_THE TASK_
Nothing but the lines from the one showing "eas env:create --name OPEN_API_KEY" through the final line of the data below belongs in the answer, duplicated exactly and without pictures.

_THE DATA_
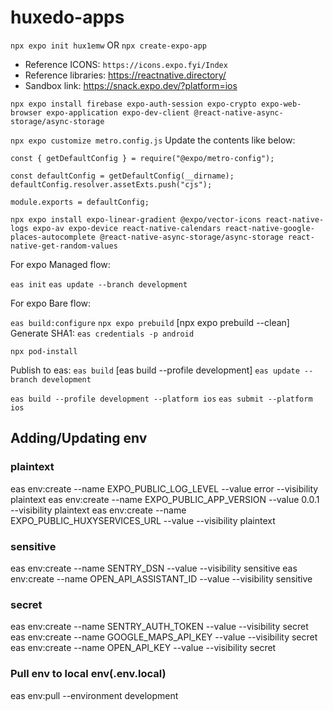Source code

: # huxedo-apps

`npx expo init hux1emw` OR `npx create-expo-app`

- Reference ICONS: `https://icons.expo.fyi/Index`
- Reference libraries: https://reactnative.directory/
- Sandbox link: https://snack.expo.dev/?platform=ios

`npx expo install firebase expo-auth-session expo-crypto expo-web-browser expo-application expo-dev-client @react-native-async-storage/async-storage`

`npx expo customize metro.config.js`
Update the contents like below:

```
const { getDefaultConfig } = require("@expo/metro-config");

const defaultConfig = getDefaultConfig(__dirname);
defaultConfig.resolver.assetExts.push("cjs");

module.exports = defaultConfig;
```

`npx expo install expo-linear-gradient @expo/vector-icons react-native-logs expo-av expo-device react-native-calendars react-native-google-places-autocomplete @react-native-async-storage/async-storage react-native-get-random-values`

For expo Managed flow:

`eas init`
`eas update --branch development`

For expo Bare flow:

`eas build:configure`
`npx expo prebuild` [npx expo prebuild --clean]
Generate SHA1: `eas credentials -p android`

`npx pod-install`

Publish to eas:
`eas build` [eas build --profile development]
`eas update --branch development`

`eas build --profile development --platform ios`
`eas submit --platform ios`

## Adding/Updating env

### plaintext

eas env:create --name EXPO_PUBLIC_LOG_LEVEL --value error --visibility plaintext
eas env:create --name EXPO_PUBLIC_APP_VERSION --value 0.0.1 --visibility plaintext
eas env:create --name EXPO_PUBLIC_HUXYSERVICES_URL --value <value> --visibility plaintext

### sensitive

eas env:create --name SENTRY_DSN --value <value> --visibility sensitive
eas env:create --name OPEN_API_ASSISTANT_ID --value <value> --visibility sensitive

### secret

eas env:create --name SENTRY_AUTH_TOKEN --value <value> --visibility secret
eas env:create --name GOOGLE_MAPS_API_KEY --value <value> --visibility secret
eas env:create --name OPEN_API_KEY --value <value> --visibility secret

### Pull env to local env(.env.local)

eas env:pull --environment development
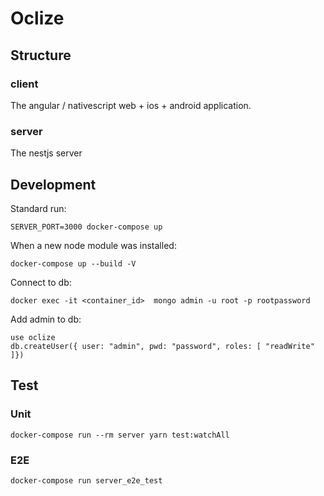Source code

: # Oclize

## Structure
### client
The angular / nativescript web + ios + android application.

### server
The nestjs server

## Development
Standard run:
```
SERVER_PORT=3000 docker-compose up
```

When a new node module was installed:
```
docker-compose up --build -V
```


Connect to db:
```
docker exec -it <container_id>  mongo admin -u root -p rootpassword
```

Add admin to db:
```
use oclize
db.createUser({ user: "admin", pwd: "password", roles: [ "readWrite" ]})
```

## Test
### Unit
```
docker-compose run --rm server yarn test:watchAll
```

### E2E
```
docker-compose run server_e2e_test
```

_OUTPUT_
eas env:create --name OPEN_API_KEY --value <value> --visibility secret

### Pull env to local env(.env.local)

eas env:pull --environment development
Source code

: # Oclize

## Structure
### client
The angular / nativescript web + ios + android application.

### server
The nestjs server

## Development
Standard run:
```
SERVER_PORT=3000 docker-compose up
```

When a new node module was installed:
```
docker-compose up --build -V
```


Connect to db:
```
docker exec -it <container_id>  mongo admin -u root -p rootpassword
```

Add admin to db:
```
use oclize
db.createUser({ user: "admin", pwd: "password", roles: [ "readWrite" ]})
```

## Test
### Unit
```
docker-compose run --rm server yarn test:watchAll
```

### E2E
```
docker-compose run server_e2e_test
```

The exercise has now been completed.